[Information shown]

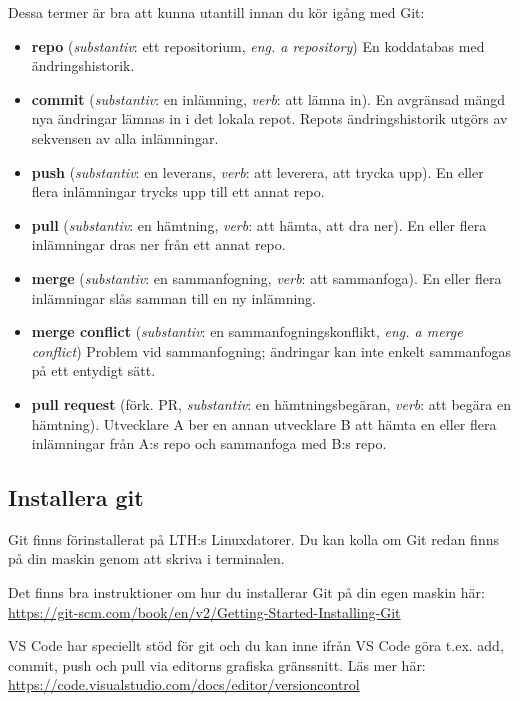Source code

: Dessa termer är bra att kunna utantill innan du kör igång med Git:
\newcommand{\TermItem}[3]{\item \textbf{#1} (\textit{substantiv}: #2, \textit{verb}: #3).}
\begin{itemize}

\item \textbf{repo} (\textit{substantiv}: ett repositorium, \textit{eng. a repository}) En koddatabas med ändringshistorik. 

\TermItem{commit}{en inlämning}{att lämna in} 
  En avgränsad mängd nya ändringar lämnas in i det lokala repot. Repots ändringshistorik utgörs av sekvensen av alla inlämningar.

\TermItem{push}{en leverans}{att leverera, att trycka upp} En eller flera inlämningar trycks upp till ett annat repo.

\TermItem{pull}{en hämtning}{att hämta, att dra ner} En eller flera inlämningar dras ner från ett annat repo.

\TermItem{merge}{en sammanfogning}{att sammanfoga} En eller flera inlämningar slås samman till en ny inlämning. 

\item \textbf{merge conflict} (\textit{substantiv}: en sammanfogningskonflikt, \textit{eng. a merge conflict}) Problem vid sammanfogning; ändringar kan inte enkelt sammanfogas på ett entydigt sätt.

\item \textbf{pull request} (förk. PR, \textit{substantiv}: en hämtningsbegäran, \textit{verb}: att begära en hämtning). Utvecklare A ber en annan utvecklare B att hämta en eller flera inlämningar från A:s repo och sammanfoga med B:s repo.

\end{itemize}

\subsection{Installera git}\label{subsection:install-git}

Git finns förinstallerat på LTH:s Linuxdatorer. Du kan kolla om Git redan finns på din maskin genom att skriva  i terminalen. 

Det finns bra instruktioner om hur du installerar Git på din egen maskin här: \url{https://git-scm.com/book/en/v2/Getting-Started-Installing-Git}

VS Code har speciellt stöd för git och du kan inne ifrån VS Code göra t.ex. add, commit, push och pull via editorns grafiska gränssnitt. Läs mer här: \url{https://code.visualstudio.com/docs/editor/versioncontrol}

[/Information shown]

Exercise prompt: Copy, from the data above, every line where the word "finns" appears.

Reply to the task:
Git finns förinstallerat på LTH:s Linuxdatorer. Du kan kolla om Git redan finns på din maskin genom att skriva  i terminalen. 
Det finns bra instruktioner om hur du installerar Git på din egen maskin här: \url{https://git-scm.com/book/en/v2/Getting-Started-Installing-Git}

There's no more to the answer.